→ **WHAT IS BEING ASKED**
Please give back every entry in full, word for word, but none of the pictures.

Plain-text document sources
----

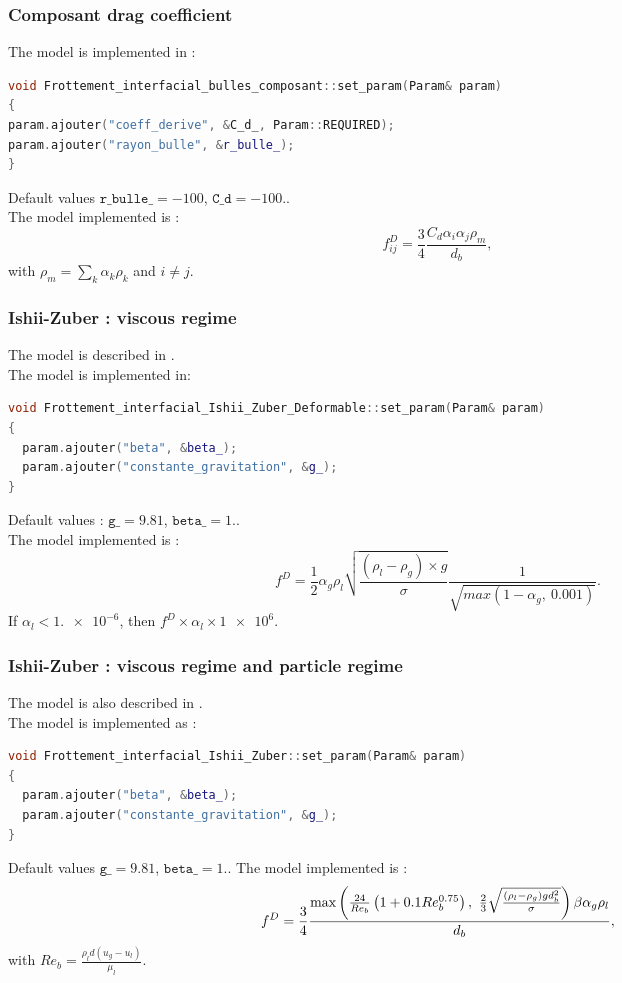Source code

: \subsubsection{Composant drag coefficient}
The model is implemented in :
\begin{lstlisting}[language=c++]
void Frottement_interfacial_bulles_composant::set_param(Param& param)
{
param.ajouter("coeff_derive", &C_d_, Param::REQUIRED);
param.ajouter("rayon_bulle", &r_bulle_);
}
\end{lstlisting}
Default values $\texttt{r\_bulle\_}=-100$, $\texttt{C\_d}=-100.$.\\
The model implemented is :
\begin{equation}
   f^{D}_{ij}=\frac{3}{4}\frac{C_d\alpha_i\alpha_j\rho_m}{d_b},
\end{equation}
with $\rho_m=\sum_k \alpha_k \rho_k$ and $i \neq j$.
\subsubsection{Ishii-Zuber : viscous regime}
The model is described in \cite{IshiiZuber}.\\
The model is implemented in:
\begin{lstlisting}[language=c++]
void Frottement_interfacial_Ishii_Zuber_Deformable::set_param(Param& param)
{
  param.ajouter("beta", &beta_);
  param.ajouter("constante_gravitation", &g_);
}
\end{lstlisting}
Default values : $\texttt{g\_}=9.81$, $\texttt{beta\_}=1.$.\\
The model implemented is :
\begin{equation}
   f^{D}=\frac{1}{2}\alpha_g\rho_l\sqrt{\frac{\left(\rho_l-\rho_g\right)\times{}g}{\sigma}}\frac{1}{\sqrt{max\left(1-\alpha_g,\ 0.001\right)}}.
\end{equation}
If $\alpha_l < \num{1.e-6}$, then $f^D\times{}\alpha_l\times{}\num{1e6}$.

\subsubsection{Ishii-Zuber : viscous regime and particle regime}
The model is also described in \cite{IshiiZuber}.\\
The model is implemented as :
\begin{lstlisting}[language=c++]
void Frottement_interfacial_Ishii_Zuber::set_param(Param& param)
{
  param.ajouter("beta", &beta_);
  param.ajouter("constante_gravitation", &g_);
}
\end{lstlisting}
Default values $\texttt{g\_}=9.81$, $\texttt{beta\_}=1.$.
The model implemented is :
\begin{equation}
   f^{D}=\frac{3}{4}\frac{\text{max}\parent{\frac{24}{Re_b}\left(1+0.1Re_b^{0.75}\right),\ \frac{2}{3}\sqrt{\frac{\left(\rho_l-\rho_g\right)g d_b^2}{\sigma}}}\beta \alpha_g\rho_l}{d_b },
\end{equation}
with $Re_b=\frac{\rho_l d (u_g-u_l)}{\mu_l}$.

----

→ **THE COMPLETED TASK**
Source code

: \subsubsection{Composant drag coefficient}
The model is implemented in :
\begin{lstlisting}[language=c++]
void Frottement_interfacial_bulles_composant::set_param(Param& param)
{
param.ajouter("coeff_derive", &C_d_, Param::REQUIRED);
param.ajouter("rayon_bulle", &r_bulle_);
}
\end{lstlisting}
Default values $\texttt{r\_bulle\_}=-100$, $\texttt{C\_d}=-100.$.\\
The model implemented is :
\begin{equation}
   f^{D}_{ij}=\frac{3}{4}\frac{C_d\alpha_i\alpha_j\rho_m}{d_b},
\end{equation}
with $\rho_m=\sum_k \alpha_k \rho_k$ and $i \neq j$.
\subsubsection{Ishii-Zuber : viscous regime}
The model is described in \cite{IshiiZuber}.\\
The model is implemented in:
\begin{lstlisting}[language=c++]
void Frottement_interfacial_Ishii_Zuber_Deformable::set_param(Param& param)
{
  param.ajouter("beta", &beta_);
  param.ajouter("constante_gravitation", &g_);
}
\end{lstlisting}
Default values : $\texttt{g\_}=9.81$, $\texttt{beta\_}=1.$.\\
The model implemented is :
\begin{equation}
   f^{D}=\frac{1}{2}\alpha_g\rho_l\sqrt{\frac{\left(\rho_l-\rho_g\right)\times{}g}{\sigma}}\frac{1}{\sqrt{max\left(1-\alpha_g,\ 0.001\right)}}.
\end{equation}
If $\alpha_l < \num{1.e-6}$, then $f^D\times{}\alpha_l\times{}\num{1e6}$.

\subsubsection{Ishii-Zuber : viscous regime and particle regime}
The model is also described in \cite{IshiiZuber}.\\
The model is implemented as :
\begin{lstlisting}[language=c++]
void Frottement_interfacial_Ishii_Zuber::set_param(Param& param)
{
  param.ajouter("beta", &beta_);
  param.ajouter("constante_gravitation", &g_);
}
\end{lstlisting}
Default values $\texttt{g\_}=9.81$, $\texttt{beta\_}=1.$.
The model implemented is :
\begin{equation}
   f^{D}=\frac{3}{4}\frac{\text{max}\parent{\frac{24}{Re_b}\left(1+0.1Re_b^{0.75}\right),\ \frac{2}{3}\sqrt{\frac{\left(\rho_l-\rho_g\right)g d_b^2}{\sigma}}}\beta \alpha_g\rho_l}{d_b },
\end{equation}
with $Re_b=\frac{\rho_l d (u_g-u_l)}{\mu_l}$.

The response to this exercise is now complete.